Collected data
□ □ □

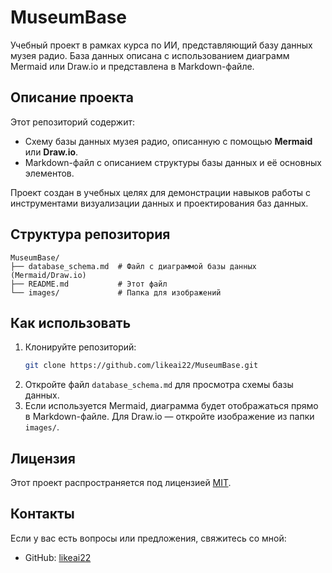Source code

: # MuseumBase

Учебный проект в рамках курса по ИИ, представляющий базу данных музея радио. База данных описана с использованием диаграмм Mermaid или Draw.io и представлена в Markdown-файле.

## Описание проекта

Этот репозиторий содержит:
- Схему базы данных музея радио, описанную с помощью **Mermaid** или **Draw.io**.
- Markdown-файл с описанием структуры базы данных и её основных элементов.

Проект создан в учебных целях для демонстрации навыков работы с инструментами визуализации данных и проектирования баз данных.

## Структура репозитория

```
MuseumBase/
├── database_schema.md  # Файл с диаграммой базы данных (Mermaid/Draw.io)
├── README.md           # Этот файл
└── images/             # Папка для изображений
```

## Как использовать

1. Клонируйте репозиторий:
   ```bash
   git clone https://github.com/likeai22/MuseumBase.git
   ```
2. Откройте файл `database_schema.md` для просмотра схемы базы данных.
3. Если используется Mermaid, диаграмма будет отображаться прямо в Markdown-файле. Для Draw.io — откройте изображение из папки `images/`.

## Лицензия

Этот проект распространяется под лицензией [MIT](LICENSE).

## Контакты

Если у вас есть вопросы или предложения, свяжитесь со мной:  
- GitHub: [likeai22](https://github.com/likeai22)
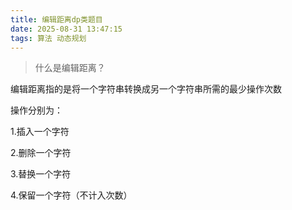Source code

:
 ```yaml
---
title: 编辑距离dp类题目
date: 2025-08-31 13:47:15
tags: 算法 动态规划
---
```


> 什么是编辑距离？

编辑距离指的是将一个字符串转换成另一个字符串所需的最少操作次数

操作分别为：

1.插入一个字符

2.删除一个字符

3.替换一个字符

4.保留一个字符（不计入次数）

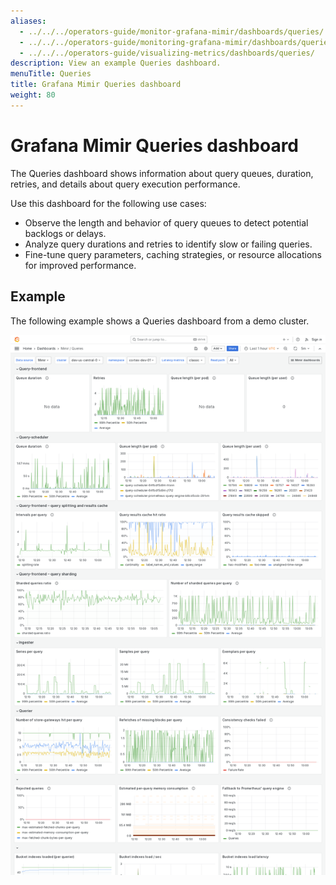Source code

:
 ```yaml
---
aliases:
  - ../../../operators-guide/monitor-grafana-mimir/dashboards/queries/
  - ../../../operators-guide/monitoring-grafana-mimir/dashboards/queries/
  - ../../../operators-guide/visualizing-metrics/dashboards/queries/
description: View an example Queries dashboard.
menuTitle: Queries
title: Grafana Mimir Queries dashboard
weight: 80
---
```



# Grafana Mimir Queries dashboard

The Queries dashboard shows information about query queues, duration, retries, and details about query execution performance.

Use this dashboard for the following use cases:

- Observe the length and behavior of query queues to detect potential backlogs or delays.
- Analyze query durations and retries to identify slow or failing queries.
- Fine-tune query parameters, caching strategies, or resource allocations for improved performance.

## Example

The following example shows a Queries dashboard from a demo cluster.

![Grafana Mimir queries dashboard](mimir-queries.png)
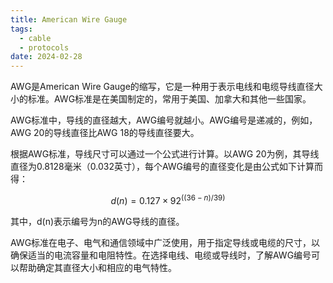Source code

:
 ```yaml
---
title: American Wire Gauge
tags:
  - cable
  - protocols
date: 2024-02-28
---
```

AWG是American Wire Gauge的缩写，它是一种用于表示电线和电缆导线直径大小的标准。AWG标准是在美国制定的，常用于美国、加拿大和其他一些国家。

AWG标准中，导线的直径越大，AWG编号就越小。AWG编号是递减的，例如，AWG 20的导线直径比AWG 18的导线直径要大。

根据AWG标准，导线尺寸可以通过一个公式进行计算。以AWG 20为例，其导线直径为0.8128毫米（0.032英寸），每个AWG编号的直径变化是由公式如下计算而得：

$$
d(n) = 0.127 × 92^((36-n)/39)
$$

其中，d(n)表示编号为n的AWG导线的直径。

AWG标准在电子、电气和通信领域中广泛使用，用于指定导线或电缆的尺寸，以确保适当的电流容量和电阻特性。在选择电线、电缆或导线时，了解AWG编号可以帮助确定其直径大小和相应的电气特性。
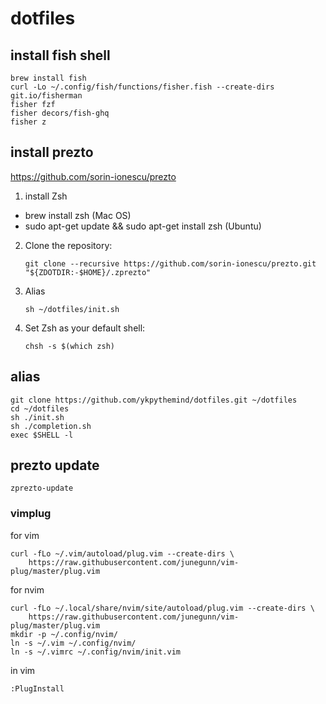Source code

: 
# dotfiles


## install fish shell

```
brew install fish
curl -Lo ~/.config/fish/functions/fisher.fish --create-dirs git.io/fisherman
fisher fzf
fisher decors/fish-ghq
fisher z
```



## install prezto
https://github.com/sorin-ionescu/prezto



1. install Zsh

  - brew install zsh (Mac OS)
  - sudo apt-get update && sudo apt-get install zsh (Ubuntu)

2. Clone the repository:

      `git clone --recursive https://github.com/sorin-ionescu/prezto.git "${ZDOTDIR:-$HOME}/.zprezto"`

3. Alias

      `sh ~/dotfiles/init.sh`

4. Set Zsh as your default shell:

      `chsh -s $(which zsh)`


## alias
```console
git clone https://github.com/ykpythemind/dotfiles.git ~/dotfiles
cd ~/dotfiles
sh ./init.sh
sh ./completion.sh
exec $SHELL -l
```

## prezto update
```console
zprezto-update
```

### vimplug

for vim
```
curl -fLo ~/.vim/autoload/plug.vim --create-dirs \
    https://raw.githubusercontent.com/junegunn/vim-plug/master/plug.vim
```

for nvim
```
curl -fLo ~/.local/share/nvim/site/autoload/plug.vim --create-dirs \
    https://raw.githubusercontent.com/junegunn/vim-plug/master/plug.vim
mkdir -p ~/.config/nvim/
ln -s ~/.vim ~/.config/nvim/
ln -s ~/.vimrc ~/.config/nvim/init.vim
```


in vim
```
:PlugInstall
```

□ □ □

What you have to do: Which lines hold the word "shows"? Copy each of them from the records.

Answer for this exercise:
The Queries dashboard shows information about query queues, duration, retries, and details about query execution performance.
The following example shows a Queries dashboard from a demo cluster.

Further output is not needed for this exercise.